Print the data below exactly, but only the lines from the one containing "<sup>17</sup>Da schreckten plötzlich" down to the one containing "##### Die Pestplage", inclusive.

** Opening The data block **

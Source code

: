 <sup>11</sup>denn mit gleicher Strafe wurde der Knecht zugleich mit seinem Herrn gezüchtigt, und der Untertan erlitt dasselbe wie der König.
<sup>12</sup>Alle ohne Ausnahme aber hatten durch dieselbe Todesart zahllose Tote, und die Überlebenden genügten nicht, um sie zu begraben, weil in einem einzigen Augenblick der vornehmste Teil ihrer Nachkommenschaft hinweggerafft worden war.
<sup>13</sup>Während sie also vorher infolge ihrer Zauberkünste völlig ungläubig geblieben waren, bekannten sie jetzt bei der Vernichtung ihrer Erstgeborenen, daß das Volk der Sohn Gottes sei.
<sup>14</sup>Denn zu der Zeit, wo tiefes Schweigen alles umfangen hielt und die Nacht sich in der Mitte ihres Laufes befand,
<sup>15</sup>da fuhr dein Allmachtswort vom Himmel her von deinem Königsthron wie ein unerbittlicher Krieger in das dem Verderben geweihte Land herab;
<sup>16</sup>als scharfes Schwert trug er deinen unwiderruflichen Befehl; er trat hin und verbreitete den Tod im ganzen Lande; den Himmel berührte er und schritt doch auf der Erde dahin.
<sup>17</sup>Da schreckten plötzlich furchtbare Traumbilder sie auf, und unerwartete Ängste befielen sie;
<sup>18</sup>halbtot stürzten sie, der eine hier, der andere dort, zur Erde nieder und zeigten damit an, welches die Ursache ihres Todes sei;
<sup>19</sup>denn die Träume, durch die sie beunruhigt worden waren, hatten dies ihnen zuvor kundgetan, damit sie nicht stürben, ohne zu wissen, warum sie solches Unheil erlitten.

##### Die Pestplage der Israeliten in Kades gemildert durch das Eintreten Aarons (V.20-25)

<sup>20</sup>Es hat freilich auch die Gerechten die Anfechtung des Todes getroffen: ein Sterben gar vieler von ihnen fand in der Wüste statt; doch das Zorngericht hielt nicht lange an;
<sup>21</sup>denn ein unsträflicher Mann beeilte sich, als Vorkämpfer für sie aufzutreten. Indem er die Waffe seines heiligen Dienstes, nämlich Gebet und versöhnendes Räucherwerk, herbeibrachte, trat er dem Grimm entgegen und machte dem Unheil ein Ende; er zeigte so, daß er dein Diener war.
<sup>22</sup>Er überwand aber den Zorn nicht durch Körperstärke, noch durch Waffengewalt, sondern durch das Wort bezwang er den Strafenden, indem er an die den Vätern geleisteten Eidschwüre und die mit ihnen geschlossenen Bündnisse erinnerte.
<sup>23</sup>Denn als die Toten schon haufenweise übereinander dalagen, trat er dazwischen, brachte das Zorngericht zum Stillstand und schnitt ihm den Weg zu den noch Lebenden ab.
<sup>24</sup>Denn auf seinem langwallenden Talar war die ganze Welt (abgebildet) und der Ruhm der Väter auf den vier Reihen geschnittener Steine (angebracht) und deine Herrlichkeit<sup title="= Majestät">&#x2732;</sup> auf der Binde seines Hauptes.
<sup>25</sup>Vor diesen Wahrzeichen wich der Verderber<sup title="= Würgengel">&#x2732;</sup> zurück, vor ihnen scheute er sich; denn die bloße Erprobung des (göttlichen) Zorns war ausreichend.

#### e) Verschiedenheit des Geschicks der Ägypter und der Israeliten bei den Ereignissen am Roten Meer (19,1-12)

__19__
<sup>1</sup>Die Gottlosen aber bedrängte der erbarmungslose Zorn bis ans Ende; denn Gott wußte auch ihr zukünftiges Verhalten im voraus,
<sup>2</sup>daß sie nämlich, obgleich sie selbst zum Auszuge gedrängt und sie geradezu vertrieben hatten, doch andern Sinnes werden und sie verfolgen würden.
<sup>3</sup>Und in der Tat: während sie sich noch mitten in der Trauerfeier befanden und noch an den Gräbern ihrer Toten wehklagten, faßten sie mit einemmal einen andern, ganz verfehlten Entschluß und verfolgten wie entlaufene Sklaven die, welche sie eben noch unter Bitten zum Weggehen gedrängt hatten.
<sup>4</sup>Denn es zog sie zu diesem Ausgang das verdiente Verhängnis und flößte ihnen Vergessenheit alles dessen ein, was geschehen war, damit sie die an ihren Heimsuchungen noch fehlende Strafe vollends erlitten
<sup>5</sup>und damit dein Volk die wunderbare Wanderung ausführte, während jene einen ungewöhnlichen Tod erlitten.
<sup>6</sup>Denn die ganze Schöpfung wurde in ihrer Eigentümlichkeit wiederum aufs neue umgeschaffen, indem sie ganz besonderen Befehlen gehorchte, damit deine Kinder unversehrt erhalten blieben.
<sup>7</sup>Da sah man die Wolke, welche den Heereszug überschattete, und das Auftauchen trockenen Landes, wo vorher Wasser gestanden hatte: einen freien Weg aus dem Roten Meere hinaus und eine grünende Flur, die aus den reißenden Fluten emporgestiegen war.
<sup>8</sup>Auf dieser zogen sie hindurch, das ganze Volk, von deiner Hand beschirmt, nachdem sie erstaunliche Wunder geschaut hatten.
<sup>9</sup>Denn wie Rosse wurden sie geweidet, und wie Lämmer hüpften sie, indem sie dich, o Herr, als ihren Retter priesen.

** Closing The data block **

Answer below:
<sup>17</sup>Da schreckten plötzlich furchtbare Traumbilder sie auf, und unerwartete Ängste befielen sie;
<sup>18</sup>halbtot stürzten sie, der eine hier, der andere dort, zur Erde nieder und zeigten damit an, welches die Ursache ihres Todes sei;
<sup>19</sup>denn die Träume, durch die sie beunruhigt worden waren, hatten dies ihnen zuvor kundgetan, damit sie nicht stürben, ohne zu wissen, warum sie solches Unheil erlitten.

##### Die Pestplage der Israeliten in Kades gemildert durch das Eintreten Aarons (V.20-25)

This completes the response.